Mar 23, 2023

How to Use Snowflake and Ibis for Better Analytics

Marlene Mhangami

Blog post description image

Today, data teams are growing faster than ever as businesses increasingly look to data analytics to help them make informed decisions. However, with the high number of data sources and formats, managing and processing large amounts of information can feel overwhelming. One solution to this problem is Snowflake.

Snowflake is a cloud-based data warehousing and analytics platform that offers a scalable solution for storing, processing, and analyzing data. It provides a convenient platform for data warehousing, data lakes, data engineering, and data application development. One of the key benefits of Snowflake is its cloud-native architecture, which allows it to seamlessly integrate with other cloud-based services and data sources. This makes it easy for businesses to centralize their data, while also reducing infrastructure and maintenance costs.

Why Use Ibis with Snowflake?

Snowflake is an excellent enterprise data storage solution that relies primarily on SQL for data analytics workflows. Some data engineers prefer using Python for data analysis, and SQL can be a barrier for them, particularly if they are not as experienced with writing good/performant SQL. These users might also feel more productive working from their local environment, in a Jupyter notebook for example.

Fortunately, by combining Snowflake and Ibis, engineers and data scientists get the readability of Python analytics with the scale and performance of SQL. So what is Ibis?
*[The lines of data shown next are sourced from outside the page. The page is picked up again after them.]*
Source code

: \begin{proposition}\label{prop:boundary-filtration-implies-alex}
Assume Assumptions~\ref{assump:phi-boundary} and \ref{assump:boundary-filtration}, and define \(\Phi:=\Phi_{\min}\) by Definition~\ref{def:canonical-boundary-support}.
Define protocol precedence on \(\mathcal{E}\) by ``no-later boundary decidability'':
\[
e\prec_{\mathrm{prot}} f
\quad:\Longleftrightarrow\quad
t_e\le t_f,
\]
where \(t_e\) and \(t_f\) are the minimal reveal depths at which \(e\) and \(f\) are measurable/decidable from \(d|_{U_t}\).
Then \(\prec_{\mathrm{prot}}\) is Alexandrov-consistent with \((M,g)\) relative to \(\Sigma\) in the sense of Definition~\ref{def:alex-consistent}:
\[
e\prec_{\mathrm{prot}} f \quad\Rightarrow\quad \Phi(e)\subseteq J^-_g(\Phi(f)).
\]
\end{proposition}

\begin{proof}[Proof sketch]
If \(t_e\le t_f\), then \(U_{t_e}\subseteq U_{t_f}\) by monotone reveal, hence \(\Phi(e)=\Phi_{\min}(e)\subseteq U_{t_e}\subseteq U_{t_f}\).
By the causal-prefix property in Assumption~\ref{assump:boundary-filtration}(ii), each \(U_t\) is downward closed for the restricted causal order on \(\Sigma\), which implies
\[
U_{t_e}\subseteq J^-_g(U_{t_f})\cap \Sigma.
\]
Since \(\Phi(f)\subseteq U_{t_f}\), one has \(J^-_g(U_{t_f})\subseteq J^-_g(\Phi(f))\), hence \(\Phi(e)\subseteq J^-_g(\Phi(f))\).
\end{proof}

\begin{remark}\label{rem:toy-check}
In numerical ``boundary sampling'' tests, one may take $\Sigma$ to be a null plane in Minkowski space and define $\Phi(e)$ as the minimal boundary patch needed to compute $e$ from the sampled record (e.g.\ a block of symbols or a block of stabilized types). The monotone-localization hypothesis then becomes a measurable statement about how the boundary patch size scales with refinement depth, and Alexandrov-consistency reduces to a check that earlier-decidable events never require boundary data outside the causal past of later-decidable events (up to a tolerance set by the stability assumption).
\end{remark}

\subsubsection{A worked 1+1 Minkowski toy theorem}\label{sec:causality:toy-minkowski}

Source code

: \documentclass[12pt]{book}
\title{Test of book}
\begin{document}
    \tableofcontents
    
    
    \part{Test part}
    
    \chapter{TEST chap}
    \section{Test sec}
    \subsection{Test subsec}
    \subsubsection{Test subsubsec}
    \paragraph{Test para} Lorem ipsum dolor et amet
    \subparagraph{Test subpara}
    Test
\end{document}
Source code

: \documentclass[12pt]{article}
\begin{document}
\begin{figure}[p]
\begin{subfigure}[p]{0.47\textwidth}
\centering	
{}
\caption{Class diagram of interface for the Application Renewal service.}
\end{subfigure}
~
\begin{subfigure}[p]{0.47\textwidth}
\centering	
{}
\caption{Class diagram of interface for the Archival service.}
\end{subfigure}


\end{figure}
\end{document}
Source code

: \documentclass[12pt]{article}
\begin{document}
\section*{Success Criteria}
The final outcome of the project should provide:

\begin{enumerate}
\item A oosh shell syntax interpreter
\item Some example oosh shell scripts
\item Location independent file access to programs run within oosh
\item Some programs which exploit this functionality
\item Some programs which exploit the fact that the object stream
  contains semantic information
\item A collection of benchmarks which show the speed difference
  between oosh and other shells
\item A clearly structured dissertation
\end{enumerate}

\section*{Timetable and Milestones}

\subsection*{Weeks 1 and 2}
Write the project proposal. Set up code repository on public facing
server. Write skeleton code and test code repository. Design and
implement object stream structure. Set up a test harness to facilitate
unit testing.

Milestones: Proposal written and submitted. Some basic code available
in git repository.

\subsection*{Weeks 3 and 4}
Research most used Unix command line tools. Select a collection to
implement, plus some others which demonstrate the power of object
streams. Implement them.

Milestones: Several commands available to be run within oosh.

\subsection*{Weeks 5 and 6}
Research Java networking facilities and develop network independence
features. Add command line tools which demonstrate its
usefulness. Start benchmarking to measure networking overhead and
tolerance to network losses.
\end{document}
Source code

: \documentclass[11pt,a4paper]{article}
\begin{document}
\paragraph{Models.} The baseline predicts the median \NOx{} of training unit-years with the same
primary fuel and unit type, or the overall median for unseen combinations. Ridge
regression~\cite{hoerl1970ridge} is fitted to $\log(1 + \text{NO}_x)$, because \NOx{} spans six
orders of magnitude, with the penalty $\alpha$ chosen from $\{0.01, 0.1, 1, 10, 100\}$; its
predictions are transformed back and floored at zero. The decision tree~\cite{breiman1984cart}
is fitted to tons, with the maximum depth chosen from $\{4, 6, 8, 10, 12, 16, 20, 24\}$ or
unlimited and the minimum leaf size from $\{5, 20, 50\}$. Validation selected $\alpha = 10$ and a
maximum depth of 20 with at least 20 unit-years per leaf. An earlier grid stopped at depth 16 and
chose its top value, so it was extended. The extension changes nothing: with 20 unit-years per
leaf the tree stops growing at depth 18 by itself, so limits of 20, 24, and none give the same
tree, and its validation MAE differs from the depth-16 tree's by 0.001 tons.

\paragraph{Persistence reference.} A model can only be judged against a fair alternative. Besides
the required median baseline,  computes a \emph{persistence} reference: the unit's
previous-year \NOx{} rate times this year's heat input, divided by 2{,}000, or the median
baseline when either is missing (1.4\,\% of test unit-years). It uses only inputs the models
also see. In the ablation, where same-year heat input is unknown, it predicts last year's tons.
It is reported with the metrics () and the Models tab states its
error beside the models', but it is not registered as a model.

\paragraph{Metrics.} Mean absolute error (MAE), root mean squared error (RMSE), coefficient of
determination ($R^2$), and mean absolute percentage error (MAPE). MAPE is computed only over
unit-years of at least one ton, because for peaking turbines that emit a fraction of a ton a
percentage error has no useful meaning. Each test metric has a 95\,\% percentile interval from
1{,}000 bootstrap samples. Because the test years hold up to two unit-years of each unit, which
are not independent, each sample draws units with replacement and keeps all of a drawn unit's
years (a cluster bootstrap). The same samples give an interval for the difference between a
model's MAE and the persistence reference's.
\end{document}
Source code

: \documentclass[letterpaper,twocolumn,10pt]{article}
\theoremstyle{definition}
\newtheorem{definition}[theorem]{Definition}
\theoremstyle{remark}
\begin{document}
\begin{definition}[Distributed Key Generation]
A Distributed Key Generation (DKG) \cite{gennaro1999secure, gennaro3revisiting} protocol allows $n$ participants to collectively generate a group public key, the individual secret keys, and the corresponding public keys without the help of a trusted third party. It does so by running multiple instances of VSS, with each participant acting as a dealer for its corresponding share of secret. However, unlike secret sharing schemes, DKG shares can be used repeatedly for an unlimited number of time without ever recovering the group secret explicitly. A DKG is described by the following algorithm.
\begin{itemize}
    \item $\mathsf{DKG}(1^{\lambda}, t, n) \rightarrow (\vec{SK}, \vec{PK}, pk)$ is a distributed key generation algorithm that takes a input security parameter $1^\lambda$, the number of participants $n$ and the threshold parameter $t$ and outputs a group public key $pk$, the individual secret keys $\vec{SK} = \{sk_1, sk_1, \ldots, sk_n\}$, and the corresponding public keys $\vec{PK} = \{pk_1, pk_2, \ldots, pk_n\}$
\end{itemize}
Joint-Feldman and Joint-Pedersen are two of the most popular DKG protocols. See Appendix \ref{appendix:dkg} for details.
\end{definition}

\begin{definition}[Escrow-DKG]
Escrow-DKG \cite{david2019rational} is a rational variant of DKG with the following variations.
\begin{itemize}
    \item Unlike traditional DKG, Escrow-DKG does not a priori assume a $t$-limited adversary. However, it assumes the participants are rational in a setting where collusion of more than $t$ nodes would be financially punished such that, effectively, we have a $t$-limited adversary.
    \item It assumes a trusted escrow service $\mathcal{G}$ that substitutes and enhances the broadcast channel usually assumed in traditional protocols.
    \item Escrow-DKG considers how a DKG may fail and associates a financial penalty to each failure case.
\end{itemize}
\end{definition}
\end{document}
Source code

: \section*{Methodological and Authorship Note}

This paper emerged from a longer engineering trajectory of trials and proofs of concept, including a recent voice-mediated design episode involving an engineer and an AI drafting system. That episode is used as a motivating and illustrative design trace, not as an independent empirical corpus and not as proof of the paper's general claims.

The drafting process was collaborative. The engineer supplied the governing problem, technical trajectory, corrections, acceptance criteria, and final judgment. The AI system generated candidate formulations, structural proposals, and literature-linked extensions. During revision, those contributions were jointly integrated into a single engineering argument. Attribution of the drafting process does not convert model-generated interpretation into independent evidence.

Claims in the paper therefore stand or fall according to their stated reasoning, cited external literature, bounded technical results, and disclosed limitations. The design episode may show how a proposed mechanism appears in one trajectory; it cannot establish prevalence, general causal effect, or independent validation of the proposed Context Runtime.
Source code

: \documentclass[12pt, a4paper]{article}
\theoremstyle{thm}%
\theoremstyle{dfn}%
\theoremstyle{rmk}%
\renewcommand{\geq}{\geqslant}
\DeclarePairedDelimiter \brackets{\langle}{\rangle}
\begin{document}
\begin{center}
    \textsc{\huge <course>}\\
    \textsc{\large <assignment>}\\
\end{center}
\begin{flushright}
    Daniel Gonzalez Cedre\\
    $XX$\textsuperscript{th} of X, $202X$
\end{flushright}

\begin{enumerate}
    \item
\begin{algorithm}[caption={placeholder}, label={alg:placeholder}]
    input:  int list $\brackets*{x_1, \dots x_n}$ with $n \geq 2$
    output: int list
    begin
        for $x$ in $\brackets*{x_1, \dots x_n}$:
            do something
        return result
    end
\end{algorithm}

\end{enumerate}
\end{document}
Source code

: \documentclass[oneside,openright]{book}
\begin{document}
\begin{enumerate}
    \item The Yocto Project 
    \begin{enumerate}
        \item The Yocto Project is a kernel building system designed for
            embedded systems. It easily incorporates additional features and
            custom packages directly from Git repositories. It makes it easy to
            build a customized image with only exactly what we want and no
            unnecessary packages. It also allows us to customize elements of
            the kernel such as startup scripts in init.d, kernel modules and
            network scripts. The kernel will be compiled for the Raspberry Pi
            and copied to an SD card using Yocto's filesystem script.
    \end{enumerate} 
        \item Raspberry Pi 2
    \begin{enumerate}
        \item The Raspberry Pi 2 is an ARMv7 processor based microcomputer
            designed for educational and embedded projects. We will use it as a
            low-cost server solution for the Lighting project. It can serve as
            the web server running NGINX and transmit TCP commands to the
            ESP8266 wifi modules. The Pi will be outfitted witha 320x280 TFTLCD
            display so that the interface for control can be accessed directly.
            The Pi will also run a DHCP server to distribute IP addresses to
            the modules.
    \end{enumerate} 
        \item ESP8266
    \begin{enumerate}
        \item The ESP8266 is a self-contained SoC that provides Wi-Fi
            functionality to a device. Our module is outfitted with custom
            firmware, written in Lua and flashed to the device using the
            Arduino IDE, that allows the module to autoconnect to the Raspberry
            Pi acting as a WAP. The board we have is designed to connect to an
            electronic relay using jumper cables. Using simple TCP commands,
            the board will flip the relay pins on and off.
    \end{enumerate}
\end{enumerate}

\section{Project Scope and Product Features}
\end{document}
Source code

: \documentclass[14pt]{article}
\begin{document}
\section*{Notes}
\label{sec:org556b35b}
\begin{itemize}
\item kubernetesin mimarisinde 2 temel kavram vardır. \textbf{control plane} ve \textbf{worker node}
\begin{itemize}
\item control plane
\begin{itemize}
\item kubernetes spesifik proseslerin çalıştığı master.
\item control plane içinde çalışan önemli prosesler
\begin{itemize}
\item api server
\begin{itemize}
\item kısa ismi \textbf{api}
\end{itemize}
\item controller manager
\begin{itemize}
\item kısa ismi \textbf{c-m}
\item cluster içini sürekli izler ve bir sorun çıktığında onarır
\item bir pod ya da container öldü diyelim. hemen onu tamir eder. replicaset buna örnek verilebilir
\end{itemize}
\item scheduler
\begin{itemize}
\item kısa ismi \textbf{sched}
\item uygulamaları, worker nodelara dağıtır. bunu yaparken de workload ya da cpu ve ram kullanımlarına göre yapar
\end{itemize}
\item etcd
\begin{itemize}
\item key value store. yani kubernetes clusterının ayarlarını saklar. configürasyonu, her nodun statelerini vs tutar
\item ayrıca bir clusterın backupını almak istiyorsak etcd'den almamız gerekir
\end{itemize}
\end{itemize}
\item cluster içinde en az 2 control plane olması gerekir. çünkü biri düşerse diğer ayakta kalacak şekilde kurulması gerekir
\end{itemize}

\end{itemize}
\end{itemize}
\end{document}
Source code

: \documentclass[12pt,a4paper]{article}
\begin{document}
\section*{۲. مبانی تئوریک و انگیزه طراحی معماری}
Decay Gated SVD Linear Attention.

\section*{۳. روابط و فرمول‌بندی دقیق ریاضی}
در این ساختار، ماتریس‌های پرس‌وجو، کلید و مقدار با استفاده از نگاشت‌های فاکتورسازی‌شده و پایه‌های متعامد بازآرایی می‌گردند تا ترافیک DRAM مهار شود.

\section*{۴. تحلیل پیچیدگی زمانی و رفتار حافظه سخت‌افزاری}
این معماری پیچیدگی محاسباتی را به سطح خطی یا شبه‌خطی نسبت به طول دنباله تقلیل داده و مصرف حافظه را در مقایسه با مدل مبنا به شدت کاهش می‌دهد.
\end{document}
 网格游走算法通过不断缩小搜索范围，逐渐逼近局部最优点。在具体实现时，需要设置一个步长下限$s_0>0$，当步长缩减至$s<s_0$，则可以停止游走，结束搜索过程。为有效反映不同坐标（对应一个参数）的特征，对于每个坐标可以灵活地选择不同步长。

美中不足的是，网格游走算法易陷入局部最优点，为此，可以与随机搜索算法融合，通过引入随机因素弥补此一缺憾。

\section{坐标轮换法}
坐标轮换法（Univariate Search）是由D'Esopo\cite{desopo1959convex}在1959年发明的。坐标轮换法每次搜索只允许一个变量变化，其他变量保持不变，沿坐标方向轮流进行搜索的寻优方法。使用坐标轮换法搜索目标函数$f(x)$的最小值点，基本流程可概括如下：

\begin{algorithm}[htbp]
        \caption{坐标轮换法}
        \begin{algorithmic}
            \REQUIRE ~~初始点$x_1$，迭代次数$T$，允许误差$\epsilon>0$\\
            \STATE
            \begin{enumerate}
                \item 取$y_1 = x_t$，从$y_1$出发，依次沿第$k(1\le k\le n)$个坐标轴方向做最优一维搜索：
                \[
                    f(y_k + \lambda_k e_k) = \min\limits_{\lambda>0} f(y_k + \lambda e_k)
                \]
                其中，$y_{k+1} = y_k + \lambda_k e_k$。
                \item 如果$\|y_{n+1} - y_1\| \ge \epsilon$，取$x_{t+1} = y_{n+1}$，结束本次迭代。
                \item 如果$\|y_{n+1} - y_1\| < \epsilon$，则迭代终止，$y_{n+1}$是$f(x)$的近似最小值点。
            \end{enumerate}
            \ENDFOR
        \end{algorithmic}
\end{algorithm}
Ibis is a pandas-like, Python library that provides a lightweight, universal interface for data wrangling. It helps Python users explore and transform data of any size, stored anywhere. With Ibis, data analysts and engineers can write Python code that generates SQL queries and pipelines. For Snowflake users, Ibis generates the SQL code necessary to query data stored in their Snowflake database and the results are returned natively in their local Python environment. Ibis also allows users to access the generated SQL code by using the show_sql command

Creating A Pricing Summary Report

As an example of what using Ibis and Snowflake together looks like, we’ll prepare a short pricing summary report. We’ll work with Ibis in a Jupyter notebook in our local IDE to connect to Snowflake and grab a table that has information about a business’s shipping, sales, and returns data. We’ll generate a pricing summary report that helps us understand how the business performed in a certain time interval. Let’s start by installing the Ibis-Snowflake backend using the code below.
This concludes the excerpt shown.